Quote Originally Posted by Fnord
Quote Originally Posted by bigred
4x is a great raise because i feel tighties in the BB would call a 3x raise if they felt they could crack the annoying laggy player.
Why do you want them to fold? I like it when otherwise tight players who aren't used to playing weak hands call off more money out of position.
Quoted for Truth.

I always thought 3xBB was the "perfect" amount (but now I guess that's the SNG and tourney player thinking I had.) Reason being, a 3x raise is twice the current pot (BB and SB) and if you win the blinds with this raise twice, but get caught on a third time, you've broken even. Of course, this doesn't take into account being reraised from the blinds, or being called and hitting the flop, so I have no idea how +EV it is.

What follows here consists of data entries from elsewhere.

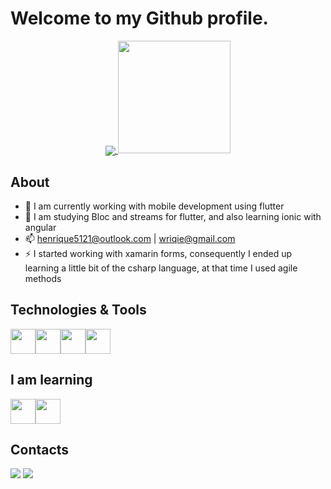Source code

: # Welcome to my Github profile.
<div align="center">
<a href="https://github.com/wRiqie/wRiqie">
  <img align="center" src="https://github-readme-stats.vercel.app/api?username=wRiqie&hide=contribs,prs,issues&count_private=true&show_icons=true&theme=tokyonight"/>
</a><img height="180em" src="https://github-readme-stats.vercel.app/api/top-langs/?username=wRiqie&layout=compact&langs_count=7&theme=tokyonight"/>
</div>

## About
- 🔭 I am currently working with mobile development using flutter
- 🌱 I am studying Bloc and streams for flutter, and also learning ionic with angular
- 📫 henrique5121@outlook.com | wriqie@gmail.com
- ⚡ I started working with xamarin forms, consequently I ended up learning a little bit of the csharp language, at that time I used agile methods

## Technologies & Tools
<img src="https://cdn.jsdelivr.net/gh/devicons/devicon/icons/flutter/flutter-original.svg" width="40" height="40"/><img src="https://cdn.jsdelivr.net/gh/devicons/devicon/icons/csharp/csharp-original.svg" width="40" height="40"/><img src="https://cdn.jsdelivr.net/gh/devicons/devicon/icons/xamarin/xamarin-original.svg" width="40" height="40"/><img src="https://cdn.jsdelivr.net/gh/devicons/devicon/icons/sqlite/sqlite-original.svg" width="40" height="40"/>

## I am learning
<img src="https://cdn.jsdelivr.net/gh/devicons/devicon/icons/ionic/ionic-original.svg" width="40" height="40"/><img src="https://cdn.jsdelivr.net/gh/devicons/devicon/icons/typescript/typescript-original.svg" width="40" height="40"/>

## Contacts
<div>
<a href = "mailto:wriqie@gmail.com"><img src="https://img.shields.io/badge/Gmail-D14836?style=for-the-badge&logo=gmail&logoColor=white" target="_blank"></a>
<a href="https://www.linkedin.com/in/wriqie" target="_blank"><img src="https://img.shields.io/badge/-LinkedIn-%230077B5?style=for-the-badge&logo=linkedin&logoColor=white" target="_blank"></a>   
</div>
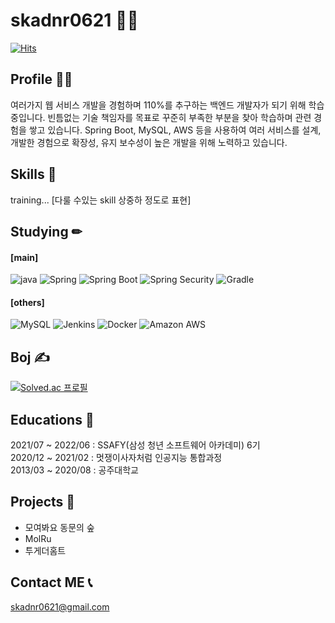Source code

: # skadnr0621 🧟‍♂️
[![Hits](https://hits.seeyoufarm.com/api/count/incr/badge.svg?url=https%3A%2F%2Fgithub.com%2Fskadnr0621&count_bg=%2379C83D&title_bg=%23555555&icon=&icon_color=%23E7E7E7&title=hits&edge_flat=false)](https://hits.seeyoufarm.com)

## Profile 🙋‍♂️
여러가지 웹 서비스 개발을 경험하며 110%를 추구하는 백엔드 개발자가 되기 위해 학습 중입니다. 
빈틈없는 기술 책임자를 목표로 꾸준히 부족한 부분을 찾아 학습하며 관련 경험을 쌓고 있습니다. Spring Boot, MySQL, AWS 등을 사용하여 여러 서비스를 설계, 개발한 경험으로 확장성, 유지 보수성이 높은 개발을 위해 노력하고 있습니다. 



## Skills 💪

training... [다룰 수있는 skill 상중하 정도로 표현]



## Studying ✏

#### [main]
![java](https://img.shields.io/badge/Java-007396?style=flat-square&logo=Java&logoColor=white)
![Spring](https://img.shields.io/badge/Spring-6DB33F?style=flat-square&logo=Spring&logoColor=white)
![Spring Boot](https://img.shields.io/badge/Spring%20Boot-6DB33F?style=flat-square&logo=Spring%20Boot&logoColor=white)
![Spring Security](https://img.shields.io/badge/Spring%20Security-6DB33F?style=flat-square&logo=Spring%20Security&logoColor=white)
![Gradle](https://img.shields.io/badge/Gradle-02303A?style=flat-square&logo=Gradle&logoColor=white) <br/>

#### [others]
![MySQL](https://img.shields.io/badge/MySQL-4479A1?style=flat-square&logo=MySQL&logoColor=white) 
![Jenkins](https://img.shields.io/badge/Jenkins-D24939?style=flat-square&logo=Jenkins&logoColor=white)
![Docker](https://img.shields.io/badge/Docker-2496ED?style=flat-square&logo=Docker&logoColor=white) 
![Amazon AWS](https://img.shields.io/badge/Amazon%20AWS-232F3E?style=flat-square&logo=Amazon%20AWS&logoColor=white) <br/>



## Boj ✍ 

[![Solved.ac
프로필](http://mazassumnida.wtf/api/v2/generate_badge?boj=skadnr0621)](https://solved.ac/skadnr0621)



## Educations 📝

2021/07 ~ 2022/06 : SSAFY(삼성 청년 소프트웨어 아카데미) 6기 <br/>
2020/12 ~ 2021/02 : 멋쟁이사자처럼 인공지능 통합과정 <br/>
2013/03 ~ 2020/08 : 공주대학교




## Projects 🐣

- 모여봐요 동문의 숲
- MolRu
- 투게더홈트 




## Contact ME 📞

skadnr0621@gmail.com
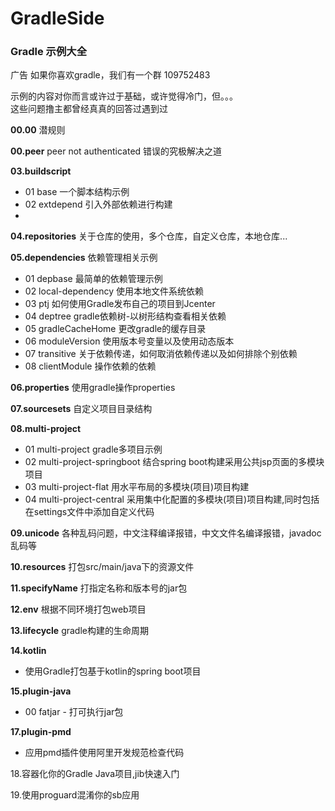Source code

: # GradleSide
### Gradle 示例大全

广告 如果你喜欢gradle，我们有一个群 109752483

示例的内容对你而言或许过于基础，或许觉得冷门，但。。。   
这些问题撸主都曾经真真的回答过遇到过   
 
 **00.00**  潜规则   
 
**00.peer**  peer not authenticated 错误的究极解决之道     

**03.buildscript**  
- 01 base 一个脚本结构示例  
- 02 extdepend  引入外部依赖进行构建
- 
**04.repositories**   关于仓库的使用，多个仓库，自定义仓库，本地仓库...     

**05.dependencies**  依赖管理相关示例    
- 01 depbase 最简单的依赖管理示例   
- 02 local-dependency 使用本地文件系统依赖   
- 03 ptj  如何使用Gradle发布自己的项目到Jcenter   
- 04 deptree  gradle依赖树-以树形结构查看相关依赖  
- 05 gradleCacheHome  更改gradle的缓存目录   
- 06 moduleVersion 使用版本号变量以及使用动态版本   
- 07 transitive   关于依赖传递，如何取消依赖传递以及如何排除个别依赖   
- 08 clientModule 操作依赖的依赖   

**06.properties**  使用gradle操作properties    

**07.sourcesets**  自定义项目目录结构    

**08.multi-project**   
- 01 multi-project gradle多项目示例    
- 02 multi-project-springboot 结合spring boot构建采用公共jsp页面的多模块项目     
- 03 multi-project-flat 用水平布局的多模块(项目)项目构建    
- 04 multi-project-central 采用集中化配置的多模块(项目)项目构建,同时包括在settings文件中添加自定义代码    
  
**09.unicode**  各种乱码问题，中文注释编译报错，中文文件名编译报错，javadoc乱码等    

**10.resources** 打包src/main/java下的资源文件 

**11.specifyName**   打指定名称和版本号的jar包    

**12.env** 根据不同环境打包web项目      

**13.lifecycle** gradle构建的生命周期    

**14.kotlin**   
- 使用Gradle打包基于kotlin的spring boot项目  

**15.plugin-java**   
- 00 fatjar - 打可执行jar包  

**17.plugin-pmd**   
- 应用pmd插件使用阿里开发规范检查代码

18.容器化你的Gradle Java项目,jib快速入门

19.使用proguard混淆你的sb应用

As with most things in poker, it depends. If there is a horrible live one at my table who loves to call raises from the blinds and see a flop because "any two can win", I want to find how much I can raise that he'll call. If he wants to call 7xBB OOP consistently for example, I'm raising that amount. Another thing I look for is people who are too loose preflop but too tight postflop. I'm usually cbetting them with position and locking it down unless the texture of the flop is terrible. (Example: J T 9 )

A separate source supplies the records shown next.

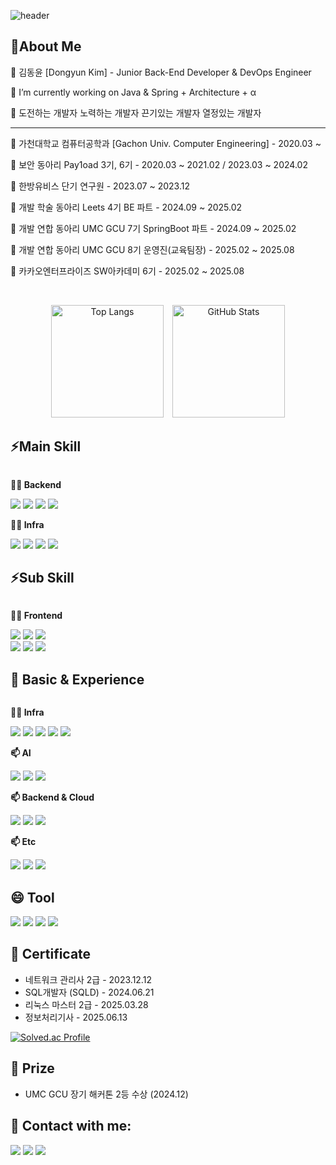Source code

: ![header](https://capsule-render.vercel.app/api?type=slice&color=gradient&height=300&text=Welcome%20To%20Dyk's%20GitHub&fontSize=60&customColorList=0,2,3&animation=scaleIn)

## 🌱About Me

  <p>🔭 김동윤 [Dongyun Kim] - Junior Back-End Developer & DevOps Engineer</p>
  <p>🔭 I’m currently working on Java & Spring + Architecture + α </p>
  <p>🔭 도전하는 개발자 노력하는 개발자 끈기있는 개발자 열정있는 개발자</p>
  
  <hr>
  <p>🔭 가천대학교 컴퓨터공학과 [Gachon Univ. Computer Engineering] - 2020.03 ~ </p>
  <p>🔭 보안 동아리 Pay1oad 3기, 6기 - 2020.03 ~ 2021.02 / 2023.03 ~ 2024.02</p>
  <p>🔭 한방유비스 단기 연구원 - 2023.07 ~ 2023.12</p>
  <p>🔭 개발 학술 동아리 Leets 4기 BE 파트 - 2024.09 ~ 2025.02</p>
  <p>🔭 개발 연합 동아리 UMC GCU 7기 SpringBoot 파트 - 2024.09 ~ 2025.02 </p>
  <p>🔭 개발 연합 동아리 UMC GCU 8기 운영진(교육팀장) - 2025.02 ~ 2025.08</p>
  <p>🔭 카카오엔터프라이즈 SW아카데미 6기 - 2025.02 ~ 2025.08</p> <br/>


  <p align="center">
      <img src="https://github-readme-stats.vercel.app/api/top-langs/?username=dyk-im&layout=compact&theme=nord&hide_border=true" height="180" alt="Top Langs" style="margin-right: 10px;"/>
      <img src="https://github-readme-stats.vercel.app/api?username=dyk-im&show_icons=true&include_all_commits=true&theme=nord&hide_border=true" height="180" alt="GitHub Stats"/>
  </p>


## ⚡Main Skill
<div style="display:flex; flex-direction:column; align-items:flex-start;">
  <p><strong>🧑‍💻 Backend </strong></p>
     <div>
       <img src="https://img.shields.io/badge/java-F98012?style=for-the-badge&logo=openjdk&logoColor=white">
       <img src="https://img.shields.io/badge/spring-6DB33F?style=for-the-badge&logo=spring&logoColor=black">
       <img src="https://img.shields.io/badge/springboot-6DB33F?style=for-the-badge&logo=springboot&logoColor=black">
       <img src="https://img.shields.io/badge/MySQL-4479A1?style=for-the-badge&logo=mysql&logoColor=white">
     </div>
  <p><strong>🧑‍💻 Infra</strong></p>
       <div>
         <img src="https://img.shields.io/badge/AWS-232F3E?style=for-the-badge&logo=amazon-aws&logoColor=white">
         <img src="https://img.shields.io/badge/Docker-2496ED?style=for-the-badge&logo=docker&logoColor=white">
         <img src="https://img.shields.io/badge/githubactions-2088FF?style=for-the-badge&logo=githubactions&logoColor=black">
         <img src="https://img.shields.io/badge/Linux-FCC624?style=for-the-badge&logo=linux&logoColor=black">
     </div>
</div>

## ⚡Sub Skill
<div style="display:flex; flex-direction:column; align-items:flex-start;">
  <p><strong>🧑‍💻 Frontend</strong></p>
     <div>
        <!-- <img src="https://img.shields.io/badge/Html5-E34F26?style=for-the-badge&logo=html5&logoColor=white"> -->
        <!-- <img src="https://img.shields.io/badge/css-1572B6?style=for-the-badge&logo=css3&logoColor=white"> -->
        <img src="https://img.shields.io/badge/JS-F7DF1E?style=for-the-badge&logo=javascript&logoColor=black">
        <img src="https://img.shields.io/badge/react-61DAFB?style=for-the-badge&logo=react&logoColor=white"> 
        <img src="https://img.shields.io/badge/Vite-646CFF?style=for-the-badge&logo=vite&logoColor=white"><br/>
        <img src="https://img.shields.io/badge/Zustand-000000?style=for-the-badge&logo=zustand&logoColor=white">
        <img src="https://img.shields.io/badge/React Query-FF4154?style=for-the-badge&logo=react-query&logoColor=white">
        <img src="https://img.shields.io/badge/styled--components-DB7093?style=for-the-badge&logo=styled-components&logoColor=white">
        <!-- <img src="https://img.shields.io/badge/Amplify-DC382D?style=for-the-badge&logo=awsamplify&logoColor=white"> -->
     </div>
</div>

##  🤔 Basic & Experience
<div style="display:flex; flex-direction:column; align-items:flex-start;">
    <p><strong>🧑‍💻 Infra</strong></p>
       <div>
         <img src="https://img.shields.io/badge/K8S-326CE5?style=for-the-badge&logo=kubernetes&logoColor=white">
         <img src="https://img.shields.io/badge/terraform-844FBA?style=for-the-badge&logo=terraform&logoColor=white">
         <img src="https://img.shields.io/badge/Redis-DC382D?style=for-the-badge&logo=redis&logoColor=white">
         <img src="https://img.shields.io/badge/Nginx-009639?style=for-the-badge&logo=nginx&logoColor=white">
         <img src="https://img.shields.io/badge/RabbitMQ-FF6600?style=for-the-badge&logo=rabbitmq&logoColor=white">
     </div>
    <p><strong>📫 AI</strong></p>
    <div>
      <img src="https://img.shields.io/badge/Python-3776AB?style=for-the-badge&logo=python&logoColor=white">
      <img src="https://img.shields.io/badge/FastAPI-009688?style=for-the-badge&logo=fastapi&logoColor=white">
      <img src="https://img.shields.io/badge/LangChain-3B3B98?style=for-the-badge&logoColor=white">
      <!-- <img src="https://img.shields.io/badge/Gunicorn-499848?style=for-the-badge&logoColor=white"> -->
    </div>
    <!-- <p><strong>📫 Frontend</strong></p> -->
    <div>
        <!-- <img src="https://img.shields.io/badge/vue-4FC08D?style=for-the-badge&logo=vue.js&logoColor=white"> -->
        <!-- <img src="https://img.shields.io/badge/jsp-FF6600?style=for-the-badge&logo=ejs&logoColor=white"> -->
    </div>
    <p><strong>📫 Backend & Cloud</strong></p>
    <div>
      <!-- <img src="https://img.shields.io/badge/Spring Cloud-6DB33F?style=for-the-badge&logo=spring&logoColor=white"> -->
      <img src="https://img.shields.io/badge/GCP-4285F4?style=for-the-badge&logo=google-cloud&logoColor=white">
      <img src="https://img.shields.io/badge/OCI-F80000?style=for-the-badge&logo=oracle&logoColor=white">
      <img src="https://img.shields.io/badge/Azure-0078D4?style=for-the-badge&logo=microsoft-azure&logoColor=white">
      <!-- <img src="https://img.shields.io/badge/KCP-FFCD00?style=for-the-badge&logo=kakao&logoColor=black"> -->
      <!-- <img src="https://img.shields.io/badge/Node.js-5FA04E?style=for-the-badge&logo=node.js&logoColor=black"> -->
      <!-- <img src="https://img.shields.io/badge/express-000000?style=for-the-badge&logo=express&logoColor=white"> -->
      <!-- <img src="https://img.shields.io/badge/Oracle-F80000?style=for-the-badge&logo=oracle&logoColor=white"> -->
    </div>
    <p><strong>📫 Etc</strong></p>
    <div>
      <img src="https://img.shields.io/badge/C-00599C?style=for-the-badge&logo=C&logoColor=white"/>
      <img src="https://img.shields.io/badge/C++-00599C?style=for-the-badge&logo=cplusplus&logoColor=white">
      <!-- <img src="https://img.shields.io/badge/TS-3178C6?style=for-the-badge&logo=typescript&logoColor=white"> -->
      <img src="https://img.shields.io/badge/Security-1A1A1A?style=for-the-badge&logo=hackaday&logoColor=white">
      <!-- <img src="https://img.shields.io/badge/raspberry pi-A22846?style=for-the-badge&logo=raspberry pi&logoColor=white"> -->
    </div>
</div>

## 😄 Tool
  <div>
    <img src="https://img.shields.io/badge/Slack-4A154B?style=for-the-badge&logo=slack&logoColor=white">
    <img src="https://img.shields.io/badge/figma-F24E1E?style=for-the-badge&logo=figma&logoColor=white">
    <img src="https://img.shields.io/badge/Jira-0052CC?style=for-the-badge&logo=jira&logoColor=white">
    <img src="https://img.shields.io/badge/Notion-000000?style=for-the-badge&logo=notion&logoColor=white">
  </div>

## 📝 Certificate
* 네트워크 관리사 2급 - 2023.12.12
* SQL개발자 (SQLD) - 2024.06.21
* 리눅스 마스터 2급 - 2025.03.28
* 정보처리기사 - 2025.06.13

[![Solved.ac Profile](http://mazassumnida.wtf/api/v2/generate_badge?boj=)](https://solved.ac/dyk-im/)

## 📝 Prize
* UMC GCU 장기 해커톤 2등 수상 (2024.12)

## 💬 Contact with me:
<div style="display:flex; flex-direction:column; align-items:flex-start;">
  <div>
    <img src="https://img.shields.io/badge/LinkedIn-0A66C2?style=for-the-badge&logo=linkedin&logoColor=white" />
    <img src="https://img.shields.io/badge/gmail-EA4335?style=for-the-badge&logo=gmail&logoColor=white">
    <img src="https://img.shields.io/badge/discord-5865F2?style=for-the-badge&logo=discord&logoColor=white">
  </div>
  <br>
</div>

On the other end of the spectrum, if a weak-tight never wants to defend his blind and I'm considering a steal, I want to know what's the minimum amount I can raise to convince him to release the hand. If someone's giving up a blind for 2xBB, that's my play. (You'd be surprised at some of the guys in my regular home game; 100BB stacks and they fold to a minraise.)

But, as many of you say (and probably rightly so), the object in NLHE cash games is not to steal blinds and make all-in moves, it's a postflop game.

Argh, too complicated for me. I think the correct PFR amount is entirely situational. Can't think of anything else to type that explains it better.